The police were stretched thin - often clocking overtime hours, working frequent shifts and being asked to hold off on vacations.
That's a total of $7.7 million in extra payments. Yet, that's not the only tidbit in that article:
Prime Minister Dominique de Villepin, visiting the nearby town of Meaux on Friday, said it would be "a mistake" to punish the parents of delinquents without considering "the reality of their problems."

He was commenting on a measure that Interior Minister Nicolas Sarkozy was expected to submit to the Cabinet as part of a new crime prevention bill, one of the center-right government's responses to the crisis.

The bill will draw heavily on a parliamentary report on crime prevention, which recommends among other things that the government strip "negligent" parents of some state subsidies, handing control of welfare allocations to social workers.
Holding parents responsible for the actions of their kids? Say it isn't so. I'd like to see the thugs who did the rioting held accountable. They caused widespread damage, damaged the reputation of the country, and continue to run free.
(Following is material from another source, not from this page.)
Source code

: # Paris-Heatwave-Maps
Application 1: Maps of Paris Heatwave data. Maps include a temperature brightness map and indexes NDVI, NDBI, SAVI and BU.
What folks should keep in mind is that when the Brits had riots in Brixton, the world media called them race riots. When riots occurred in Los Angeles (Rodney King) in 1992, the world media called them race riots. So, what does the world media call the riots in France? It isn't racial or religious related violence, despite the fact that the rioters were predominantly minorities and Muslim.

Meanwhile, lots of folks are trying to understand why the riots occurred. Some point to multiculturalism. Others, like the New York Times comment on the actual communities where the people live and blames the architecture and urban planning:
Marseille is not like most French cities, where the urban core is made up of neatly tended architectural treasures and the disorder is pushed to the periphery. It is turned inside out, so that "inner city" and "suburbia" retain their American connotations. That may have spared Marseille a lot of problems.

La crise des banlieues turns out to be an ambiguous phrase. Is there a problem in France's suburbs or with France's suburbs? For Schäuble, it's the buildings. For the boosters of Marseille, it's where you put them.

The Swiss architect Le Corbusier, as Francophobes have been more than ready to explain, bears some of the blame for both. His designs inspired many of the suburbs where the riots of October and November began. In fact, he inspired the very practice of housing the urban poor by building up instead of out. Soaring apartments, he thought, would finally give sunlight and fresh air to city laborers, who had been trapped in narrow and fetid back streets since the dawn of urbanization. But high-rise apartments mixed badly with something poor communities generate in profusion: groups of young, armed, desperate males. Anyone who could control the elevator bank (and, when that became too terrifying to use, the graffiti-covered stairwells) could hold hundreds of families ransom.

Le Corbusier called houses "machines for living." France's housing projects, as we now know, became machines for alienation.
Sorry, but the problems extend beyond the urban communities to the people living in those communities. The French are engaging in a social theory that doesn't demand personal responsibility and that will condemn the country to future problems.